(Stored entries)
******
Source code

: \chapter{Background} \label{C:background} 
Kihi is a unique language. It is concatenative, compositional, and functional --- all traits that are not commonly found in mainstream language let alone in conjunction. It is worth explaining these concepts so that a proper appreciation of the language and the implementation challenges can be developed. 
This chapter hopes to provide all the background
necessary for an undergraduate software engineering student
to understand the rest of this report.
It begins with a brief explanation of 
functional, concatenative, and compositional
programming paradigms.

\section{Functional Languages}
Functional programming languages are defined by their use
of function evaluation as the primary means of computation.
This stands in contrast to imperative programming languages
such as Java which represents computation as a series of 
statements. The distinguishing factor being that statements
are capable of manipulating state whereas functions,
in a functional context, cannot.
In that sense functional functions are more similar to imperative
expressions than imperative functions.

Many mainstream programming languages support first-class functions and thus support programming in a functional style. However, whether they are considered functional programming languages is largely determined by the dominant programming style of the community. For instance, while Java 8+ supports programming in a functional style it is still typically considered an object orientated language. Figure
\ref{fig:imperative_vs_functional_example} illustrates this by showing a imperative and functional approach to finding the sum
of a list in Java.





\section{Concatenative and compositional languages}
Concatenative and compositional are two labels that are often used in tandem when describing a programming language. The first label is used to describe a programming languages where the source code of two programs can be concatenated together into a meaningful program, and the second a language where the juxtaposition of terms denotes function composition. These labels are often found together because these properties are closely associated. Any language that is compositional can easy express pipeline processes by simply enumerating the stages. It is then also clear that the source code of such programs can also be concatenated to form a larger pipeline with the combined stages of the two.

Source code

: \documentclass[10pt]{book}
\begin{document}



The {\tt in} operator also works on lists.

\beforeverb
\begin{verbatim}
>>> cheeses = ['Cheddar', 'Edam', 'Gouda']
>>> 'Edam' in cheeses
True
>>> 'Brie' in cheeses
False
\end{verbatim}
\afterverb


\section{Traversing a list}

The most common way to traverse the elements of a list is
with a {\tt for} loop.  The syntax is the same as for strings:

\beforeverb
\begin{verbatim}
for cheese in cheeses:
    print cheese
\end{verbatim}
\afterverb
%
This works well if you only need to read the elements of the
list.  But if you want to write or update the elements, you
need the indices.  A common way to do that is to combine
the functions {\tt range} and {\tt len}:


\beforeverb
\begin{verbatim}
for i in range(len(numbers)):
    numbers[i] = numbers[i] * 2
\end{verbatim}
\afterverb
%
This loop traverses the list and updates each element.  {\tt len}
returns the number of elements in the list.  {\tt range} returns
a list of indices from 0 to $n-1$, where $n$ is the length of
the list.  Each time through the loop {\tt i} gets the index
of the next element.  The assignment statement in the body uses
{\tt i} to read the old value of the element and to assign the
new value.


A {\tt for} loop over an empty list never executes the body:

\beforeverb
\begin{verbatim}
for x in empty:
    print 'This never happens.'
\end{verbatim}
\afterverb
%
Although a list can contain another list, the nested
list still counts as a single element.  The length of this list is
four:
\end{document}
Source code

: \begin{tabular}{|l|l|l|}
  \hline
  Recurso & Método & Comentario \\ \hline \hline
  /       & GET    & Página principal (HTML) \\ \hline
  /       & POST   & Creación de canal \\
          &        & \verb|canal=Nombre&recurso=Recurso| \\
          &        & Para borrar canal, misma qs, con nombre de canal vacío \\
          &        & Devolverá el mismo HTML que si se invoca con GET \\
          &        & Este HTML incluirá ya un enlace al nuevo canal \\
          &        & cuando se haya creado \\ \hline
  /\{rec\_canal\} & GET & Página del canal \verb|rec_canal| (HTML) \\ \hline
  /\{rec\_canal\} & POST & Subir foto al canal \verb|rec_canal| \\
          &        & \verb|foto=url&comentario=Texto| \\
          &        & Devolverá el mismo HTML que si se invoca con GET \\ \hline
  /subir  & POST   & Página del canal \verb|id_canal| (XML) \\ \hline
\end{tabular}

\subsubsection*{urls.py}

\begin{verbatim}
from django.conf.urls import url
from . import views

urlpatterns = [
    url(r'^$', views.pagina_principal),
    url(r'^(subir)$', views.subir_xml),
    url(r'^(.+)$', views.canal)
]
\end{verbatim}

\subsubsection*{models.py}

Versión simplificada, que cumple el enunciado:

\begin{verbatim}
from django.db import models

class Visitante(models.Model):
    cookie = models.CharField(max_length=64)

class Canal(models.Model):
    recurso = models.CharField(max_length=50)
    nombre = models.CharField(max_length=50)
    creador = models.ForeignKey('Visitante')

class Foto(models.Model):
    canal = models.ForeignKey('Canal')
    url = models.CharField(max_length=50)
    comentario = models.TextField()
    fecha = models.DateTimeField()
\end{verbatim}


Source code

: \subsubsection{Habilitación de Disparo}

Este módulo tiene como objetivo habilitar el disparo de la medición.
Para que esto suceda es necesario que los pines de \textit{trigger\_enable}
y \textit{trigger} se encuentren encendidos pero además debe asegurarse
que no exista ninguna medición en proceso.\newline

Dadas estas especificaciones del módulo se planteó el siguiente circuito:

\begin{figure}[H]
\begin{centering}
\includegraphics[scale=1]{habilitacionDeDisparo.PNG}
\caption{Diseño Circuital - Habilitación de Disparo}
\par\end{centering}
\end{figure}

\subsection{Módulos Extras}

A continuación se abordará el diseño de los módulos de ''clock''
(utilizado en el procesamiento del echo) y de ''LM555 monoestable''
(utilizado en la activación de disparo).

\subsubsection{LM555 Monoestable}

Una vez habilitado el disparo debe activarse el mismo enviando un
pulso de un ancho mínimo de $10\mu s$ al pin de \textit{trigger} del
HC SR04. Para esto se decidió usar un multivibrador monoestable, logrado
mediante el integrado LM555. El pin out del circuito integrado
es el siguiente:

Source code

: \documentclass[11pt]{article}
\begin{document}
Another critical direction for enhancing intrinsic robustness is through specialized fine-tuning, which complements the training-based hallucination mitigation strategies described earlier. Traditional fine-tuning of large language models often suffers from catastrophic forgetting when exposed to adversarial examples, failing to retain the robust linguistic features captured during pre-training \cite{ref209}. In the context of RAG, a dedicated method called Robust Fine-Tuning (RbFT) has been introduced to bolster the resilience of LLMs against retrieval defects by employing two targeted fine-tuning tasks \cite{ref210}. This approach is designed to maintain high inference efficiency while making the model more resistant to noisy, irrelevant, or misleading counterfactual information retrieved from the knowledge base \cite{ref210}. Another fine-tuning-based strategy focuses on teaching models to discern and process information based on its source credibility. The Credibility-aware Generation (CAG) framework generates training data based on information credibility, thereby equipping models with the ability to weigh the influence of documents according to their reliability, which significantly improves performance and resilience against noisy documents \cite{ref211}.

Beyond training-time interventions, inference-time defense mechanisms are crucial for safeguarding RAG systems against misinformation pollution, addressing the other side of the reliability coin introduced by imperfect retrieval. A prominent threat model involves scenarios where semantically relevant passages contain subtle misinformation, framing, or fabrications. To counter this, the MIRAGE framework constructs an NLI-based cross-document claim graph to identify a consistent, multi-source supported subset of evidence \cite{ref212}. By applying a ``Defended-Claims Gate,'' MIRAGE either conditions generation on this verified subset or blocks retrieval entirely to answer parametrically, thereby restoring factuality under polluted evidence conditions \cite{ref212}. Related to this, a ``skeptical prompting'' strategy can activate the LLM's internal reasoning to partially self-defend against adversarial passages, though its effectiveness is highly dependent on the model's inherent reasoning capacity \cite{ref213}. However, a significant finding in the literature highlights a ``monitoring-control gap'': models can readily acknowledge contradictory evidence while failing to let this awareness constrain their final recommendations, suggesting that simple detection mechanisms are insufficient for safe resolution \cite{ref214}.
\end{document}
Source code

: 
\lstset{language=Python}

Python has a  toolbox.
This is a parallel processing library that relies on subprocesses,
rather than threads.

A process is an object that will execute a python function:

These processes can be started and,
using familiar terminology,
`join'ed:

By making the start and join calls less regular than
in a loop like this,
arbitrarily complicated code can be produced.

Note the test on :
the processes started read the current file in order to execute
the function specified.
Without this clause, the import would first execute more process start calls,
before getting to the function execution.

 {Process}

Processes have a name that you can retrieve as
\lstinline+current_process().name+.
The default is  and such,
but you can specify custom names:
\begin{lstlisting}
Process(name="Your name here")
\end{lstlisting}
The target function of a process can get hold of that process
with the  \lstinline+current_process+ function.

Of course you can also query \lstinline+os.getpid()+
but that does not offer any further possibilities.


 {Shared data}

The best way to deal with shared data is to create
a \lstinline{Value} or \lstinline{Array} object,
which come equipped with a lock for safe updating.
******
Begin at the first line of the records above and restate each line word for word, stopping after the line with "expressions than imperative functions.".

Solution for this problem
Source code

: \chapter{Background} \label{C:background} 
Kihi is a unique language. It is concatenative, compositional, and functional --- all traits that are not commonly found in mainstream language let alone in conjunction. It is worth explaining these concepts so that a proper appreciation of the language and the implementation challenges can be developed. 
This chapter hopes to provide all the background
necessary for an undergraduate software engineering student
to understand the rest of this report.
It begins with a brief explanation of 
functional, concatenative, and compositional
programming paradigms.

\section{Functional Languages}
Functional programming languages are defined by their use
of function evaluation as the primary means of computation.
This stands in contrast to imperative programming languages
such as Java which represents computation as a series of 
statements. The distinguishing factor being that statements
are capable of manipulating state whereas functions,
in a functional context, cannot.
In that sense functional functions are more similar to imperative
expressions than imperative functions.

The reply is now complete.